This ca. 1863 corset is part of an historic wedding trousseau in our collection. The corset itself is made of an ivory sateen. Blue silk embroidered floral sprigs flourish at the bust and bust gussets. This same blue silk may be found at the bust and hip flossings. The panels of the corset are straight, with gussets inserted at the bust and hips to accommodate and mold the natural shape of the wearer. A straight metal busk runs down the center front, with crisscross metal eyelet lacing in the center back. Blue silk ribbon binds the top edge, which is also edged with narrow lace. The corset is lightly boned with spring-steel stays, and has machine-stitched boning channels.
The corset is only part of this lucky young lady's wedding trousseau. Bridal garlands of wax and paper orange blossom, made popular in the 1840 wedding of Queen Victoria to Prince Albert, were a favorite of 19th century brides, and are present in this collection. The bridal chemise and drawers were specially made for this event, along with her own bridal shoes and fan. A wedding dress of ivory silk faille, with blue bow details, completes this gorgeous trousseau. Blue, the color of feminine fidelity, was certainly accounted for on behalf of this young lady.

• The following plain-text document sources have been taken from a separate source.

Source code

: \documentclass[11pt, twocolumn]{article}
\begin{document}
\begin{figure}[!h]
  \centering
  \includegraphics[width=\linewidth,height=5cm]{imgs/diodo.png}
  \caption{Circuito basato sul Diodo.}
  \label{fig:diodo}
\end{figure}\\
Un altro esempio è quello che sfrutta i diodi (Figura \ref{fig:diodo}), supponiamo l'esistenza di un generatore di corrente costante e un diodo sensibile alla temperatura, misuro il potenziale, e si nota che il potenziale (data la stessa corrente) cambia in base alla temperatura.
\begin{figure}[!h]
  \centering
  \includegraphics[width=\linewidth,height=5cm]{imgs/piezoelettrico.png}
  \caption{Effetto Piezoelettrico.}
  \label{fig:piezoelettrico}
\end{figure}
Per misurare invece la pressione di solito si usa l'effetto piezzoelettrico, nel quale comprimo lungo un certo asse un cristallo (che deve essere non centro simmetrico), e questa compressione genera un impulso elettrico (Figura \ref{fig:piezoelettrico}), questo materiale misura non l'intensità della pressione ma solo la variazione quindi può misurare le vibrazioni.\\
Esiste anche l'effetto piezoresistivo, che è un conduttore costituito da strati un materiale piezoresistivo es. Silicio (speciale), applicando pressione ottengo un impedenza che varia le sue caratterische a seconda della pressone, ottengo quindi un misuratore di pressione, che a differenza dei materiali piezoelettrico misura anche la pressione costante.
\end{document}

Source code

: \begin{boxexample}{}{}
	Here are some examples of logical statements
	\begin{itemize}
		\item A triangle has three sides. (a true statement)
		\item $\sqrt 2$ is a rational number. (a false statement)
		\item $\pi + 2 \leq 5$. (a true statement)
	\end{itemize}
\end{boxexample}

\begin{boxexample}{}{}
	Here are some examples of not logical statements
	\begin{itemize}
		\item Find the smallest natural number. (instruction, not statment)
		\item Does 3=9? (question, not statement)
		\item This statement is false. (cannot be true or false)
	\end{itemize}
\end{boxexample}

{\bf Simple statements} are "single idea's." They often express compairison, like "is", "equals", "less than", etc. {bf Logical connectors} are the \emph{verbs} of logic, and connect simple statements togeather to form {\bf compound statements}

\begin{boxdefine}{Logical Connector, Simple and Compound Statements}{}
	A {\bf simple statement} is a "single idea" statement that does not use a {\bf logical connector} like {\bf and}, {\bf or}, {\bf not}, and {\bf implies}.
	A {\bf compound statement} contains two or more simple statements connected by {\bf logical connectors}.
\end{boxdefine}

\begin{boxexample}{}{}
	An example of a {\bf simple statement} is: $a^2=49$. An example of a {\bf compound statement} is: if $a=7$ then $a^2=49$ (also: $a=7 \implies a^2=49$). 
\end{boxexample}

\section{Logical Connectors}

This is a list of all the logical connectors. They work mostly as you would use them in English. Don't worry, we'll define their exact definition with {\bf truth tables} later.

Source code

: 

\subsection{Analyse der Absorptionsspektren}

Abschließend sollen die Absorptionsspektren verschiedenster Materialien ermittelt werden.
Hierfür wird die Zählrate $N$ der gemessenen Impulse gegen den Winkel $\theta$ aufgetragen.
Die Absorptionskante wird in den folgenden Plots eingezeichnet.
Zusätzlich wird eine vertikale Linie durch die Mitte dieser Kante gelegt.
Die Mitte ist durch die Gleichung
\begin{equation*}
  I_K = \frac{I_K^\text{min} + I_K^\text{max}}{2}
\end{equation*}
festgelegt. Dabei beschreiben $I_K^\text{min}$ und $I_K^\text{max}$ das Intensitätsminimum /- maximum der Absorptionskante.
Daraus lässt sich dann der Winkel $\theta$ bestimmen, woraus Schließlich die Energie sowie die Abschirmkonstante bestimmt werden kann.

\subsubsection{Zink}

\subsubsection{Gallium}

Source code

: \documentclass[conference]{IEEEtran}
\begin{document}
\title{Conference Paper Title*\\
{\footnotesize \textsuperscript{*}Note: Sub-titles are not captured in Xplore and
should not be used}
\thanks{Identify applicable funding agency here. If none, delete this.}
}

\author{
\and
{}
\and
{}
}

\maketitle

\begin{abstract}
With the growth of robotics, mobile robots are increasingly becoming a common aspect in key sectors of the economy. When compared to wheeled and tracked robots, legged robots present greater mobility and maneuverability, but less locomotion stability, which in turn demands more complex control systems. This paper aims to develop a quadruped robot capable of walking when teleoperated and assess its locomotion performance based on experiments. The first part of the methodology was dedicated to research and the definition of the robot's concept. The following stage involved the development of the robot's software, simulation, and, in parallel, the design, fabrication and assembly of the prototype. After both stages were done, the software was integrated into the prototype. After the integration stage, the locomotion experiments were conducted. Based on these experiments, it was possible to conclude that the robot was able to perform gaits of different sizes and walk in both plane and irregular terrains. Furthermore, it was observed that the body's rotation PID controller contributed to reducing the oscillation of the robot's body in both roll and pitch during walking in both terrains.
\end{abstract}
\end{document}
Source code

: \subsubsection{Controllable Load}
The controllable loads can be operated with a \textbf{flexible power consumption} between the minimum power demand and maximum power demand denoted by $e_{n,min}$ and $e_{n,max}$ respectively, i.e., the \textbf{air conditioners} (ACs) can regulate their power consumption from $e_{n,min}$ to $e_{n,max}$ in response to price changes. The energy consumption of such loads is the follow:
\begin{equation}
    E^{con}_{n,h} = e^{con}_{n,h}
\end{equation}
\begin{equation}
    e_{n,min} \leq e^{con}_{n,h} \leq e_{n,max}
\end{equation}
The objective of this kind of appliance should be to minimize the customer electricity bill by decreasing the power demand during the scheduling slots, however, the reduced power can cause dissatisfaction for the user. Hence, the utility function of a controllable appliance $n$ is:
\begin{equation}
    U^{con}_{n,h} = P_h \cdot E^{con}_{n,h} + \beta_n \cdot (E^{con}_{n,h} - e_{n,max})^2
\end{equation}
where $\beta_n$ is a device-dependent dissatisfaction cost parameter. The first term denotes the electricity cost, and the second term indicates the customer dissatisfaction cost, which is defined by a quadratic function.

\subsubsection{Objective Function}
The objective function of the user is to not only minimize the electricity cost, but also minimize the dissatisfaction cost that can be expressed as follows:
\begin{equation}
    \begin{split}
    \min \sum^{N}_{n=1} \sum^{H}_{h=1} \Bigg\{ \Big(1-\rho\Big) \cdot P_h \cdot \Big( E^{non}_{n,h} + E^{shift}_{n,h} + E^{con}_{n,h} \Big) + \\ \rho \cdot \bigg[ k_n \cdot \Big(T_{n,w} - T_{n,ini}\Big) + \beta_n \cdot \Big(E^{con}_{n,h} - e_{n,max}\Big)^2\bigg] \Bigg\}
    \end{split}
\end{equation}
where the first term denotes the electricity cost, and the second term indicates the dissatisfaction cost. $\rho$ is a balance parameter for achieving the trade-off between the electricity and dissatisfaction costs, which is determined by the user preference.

This wedding trousseau was made for Elizabeth Caroline Gardiner, nee Wheeler, originally of Hamilton, NY. Born in 1842, she was married in 1863 to Dr. William C. Gardiner. They had one son, Charles Gardiner. Dr. Gardiner practiced dentistry in Wauseon, Ohio before moving to Batavia, NY where he continued the practice. In May of 1887, Dr. Gardiner helped form the Batavia Wheel Company, acting as its Vice-President. Upon her husband's death, Mrs. Gardiner took command of the Batavia Wheel Co. Upon the death of Mrs. Gardiner, command was taken over by her son Charles.